Your response must consist of one number: how many lines in this material contain the word "using".

EXCERPTED RECORDS –
_____

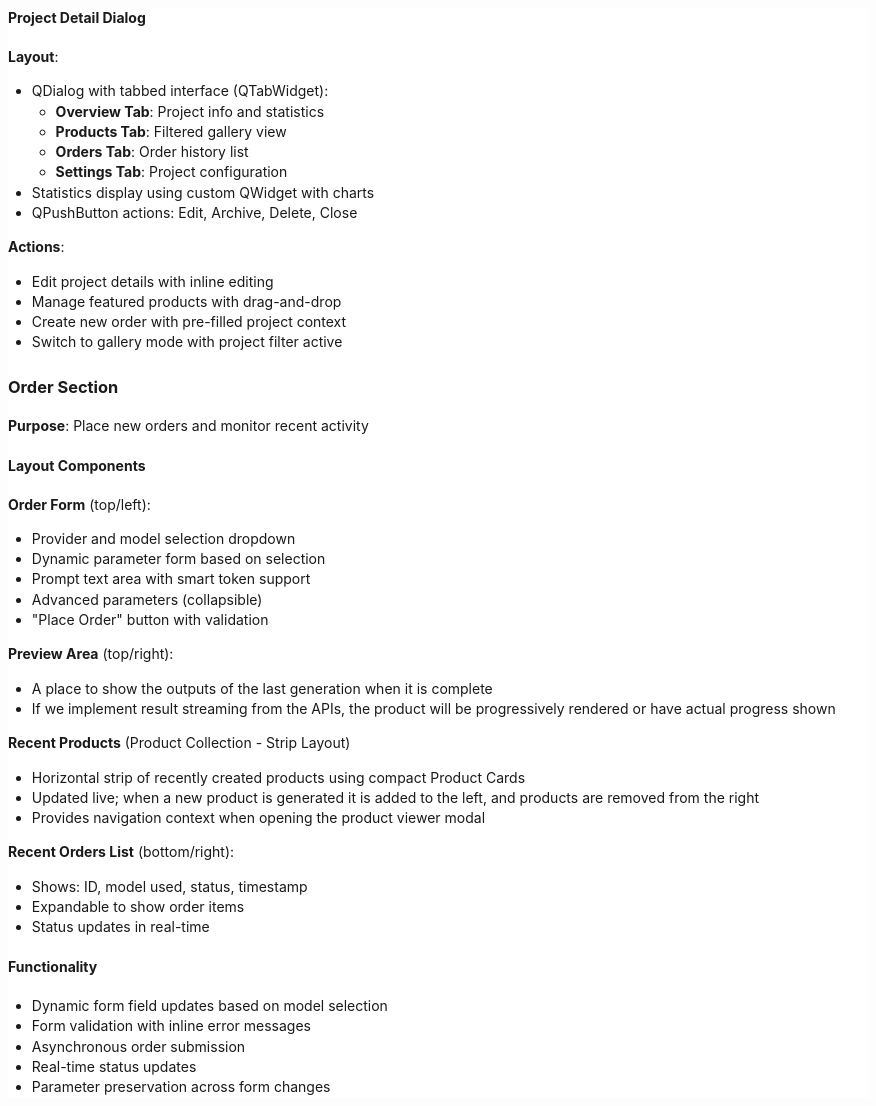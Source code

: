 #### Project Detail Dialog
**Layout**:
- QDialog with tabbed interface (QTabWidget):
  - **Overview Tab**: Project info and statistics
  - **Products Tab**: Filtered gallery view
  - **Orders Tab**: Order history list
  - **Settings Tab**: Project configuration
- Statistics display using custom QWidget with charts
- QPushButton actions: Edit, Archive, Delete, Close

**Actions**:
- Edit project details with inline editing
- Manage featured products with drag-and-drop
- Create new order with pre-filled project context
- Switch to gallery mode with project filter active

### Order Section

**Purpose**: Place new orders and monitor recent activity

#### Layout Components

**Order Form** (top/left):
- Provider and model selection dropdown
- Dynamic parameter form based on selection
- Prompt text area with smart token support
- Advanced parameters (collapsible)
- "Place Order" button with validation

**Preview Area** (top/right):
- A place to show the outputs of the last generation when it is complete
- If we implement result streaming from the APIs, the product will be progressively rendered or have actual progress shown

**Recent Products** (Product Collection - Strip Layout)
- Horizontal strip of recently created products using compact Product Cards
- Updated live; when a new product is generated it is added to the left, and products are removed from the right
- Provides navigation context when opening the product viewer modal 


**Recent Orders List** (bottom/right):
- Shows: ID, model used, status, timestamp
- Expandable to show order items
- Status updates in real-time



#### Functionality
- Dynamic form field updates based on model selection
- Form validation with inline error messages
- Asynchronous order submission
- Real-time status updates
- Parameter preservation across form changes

_____

RESPONSE BELOW – 2